──────── Source information ────────

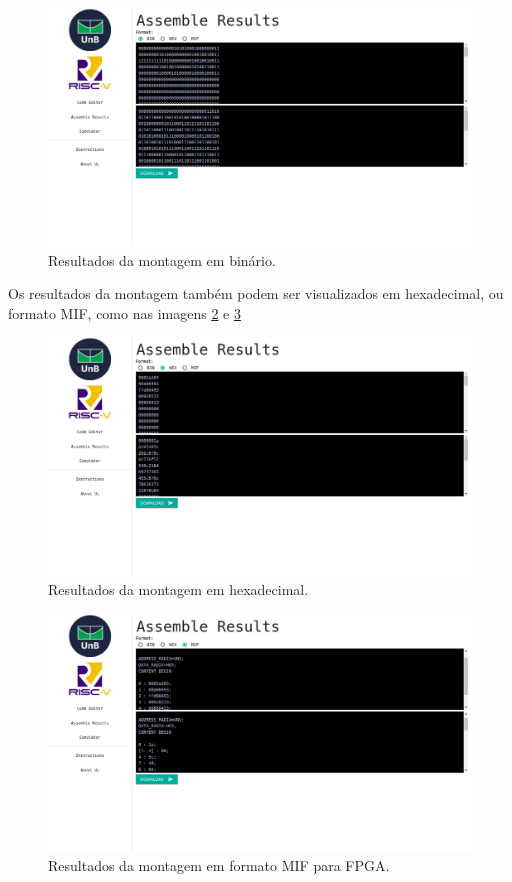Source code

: 	\begin{figure}[h]
	  \includegraphics[width=\linewidth]{img/assemble_data_bin.png}
	  \caption{Resultados da montagem em binário.}
	  \label{fig:assemble_data_bin}
	\end{figure}

	Os resultados da montagem também podem ser visualizados em hexadecimal, ou formato MIF, como nas imagens \ref{fig:assemble_data_hex} e \ref{fig:assemble_data_mif}

	\begin{figure}[h]
	  \includegraphics[width=\linewidth]{img/assemble_data_hex.png}
	  \caption{Resultados da montagem em hexadecimal.}
	  \label{fig:assemble_data_hex}
	\end{figure}

	\begin{figure}[h]
	  \includegraphics[width=\linewidth]{img/assemble_data_mif.png}
	  \caption{Resultados da montagem em formato MIF para FPGA.}
	  \label{fig:assemble_data_mif}
	\end{figure}



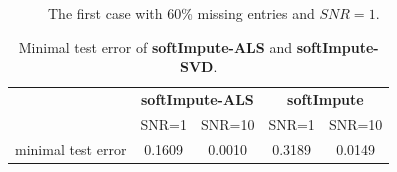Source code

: \documentclass[11pt]{article}
\begin{document}
\begin{figure}[ht!]\centering                                                          
	\caption{The first case with 60\% missing entries and $SNR=1$.}
	\label{fig:3}	                                                    
\end{figure}

\begin{table}[t!]
	\caption{Minimal test error of \textbf{softImpute-ALS} and  \textbf{softImpute-SVD}.} 
	\centering 
	\begin{tabular}{c c c c c} 
		\hline\hline 
		\multirow{2}{*}{ } & \multicolumn{2}{c}{\textbf{softImpute-ALS}} & \multicolumn{2}{c}{\textbf{softImpute}} \\ \cline{2-5}
		&SNR=1&SNR=10&SNR=1&SNR=10 \\ \hline
		minimal test error&0.1609 &0.0010&0.3189&0.0149 \\ \hline

		
	\end{tabular}
	
\label{table: table 1} 
\end{table}
\end{document}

────────

* Required action:
All of the material above is to be copied exactly, except for its images.

* Answer to this problem:
Source code

: 	\begin{figure}[h]
	  \includegraphics[width=\linewidth]{img/assemble_data_bin.png}
	  \caption{Resultados da montagem em binário.}
	  \label{fig:assemble_data_bin}
	\end{figure}

	Os resultados da montagem também podem ser visualizados em hexadecimal, ou formato MIF, como nas imagens \ref{fig:assemble_data_hex} e \ref{fig:assemble_data_mif}

	\begin{figure}[h]
	  \includegraphics[width=\linewidth]{img/assemble_data_hex.png}
	  \caption{Resultados da montagem em hexadecimal.}
	  \label{fig:assemble_data_hex}
	\end{figure}

	\begin{figure}[h]
	  \includegraphics[width=\linewidth]{img/assemble_data_mif.png}
	  \caption{Resultados da montagem em formato MIF para FPGA.}
	  \label{fig:assemble_data_mif}
	\end{figure}



Source code

: \documentclass[11pt]{article}
\begin{document}
\begin{figure}[ht!]\centering                                                          
	\caption{The first case with 60\% missing entries and $SNR=1$.}
	\label{fig:3}	                                                    
\end{figure}

\begin{table}[t!]
	\caption{Minimal test error of \textbf{softImpute-ALS} and  \textbf{softImpute-SVD}.} 
	\centering 
	\begin{tabular}{c c c c c} 
		\hline\hline 
		\multirow{2}{*}{ } & \multicolumn{2}{c}{\textbf{softImpute-ALS}} & \multicolumn{2}{c}{\textbf{softImpute}} \\ \cline{2-5}
		&SNR=1&SNR=10&SNR=1&SNR=10 \\ \hline
		minimal test error&0.1609 &0.0010&0.3189&0.0149 \\ \hline

		
	\end{tabular}
	
\label{table: table 1} 
\end{table}
\end{document}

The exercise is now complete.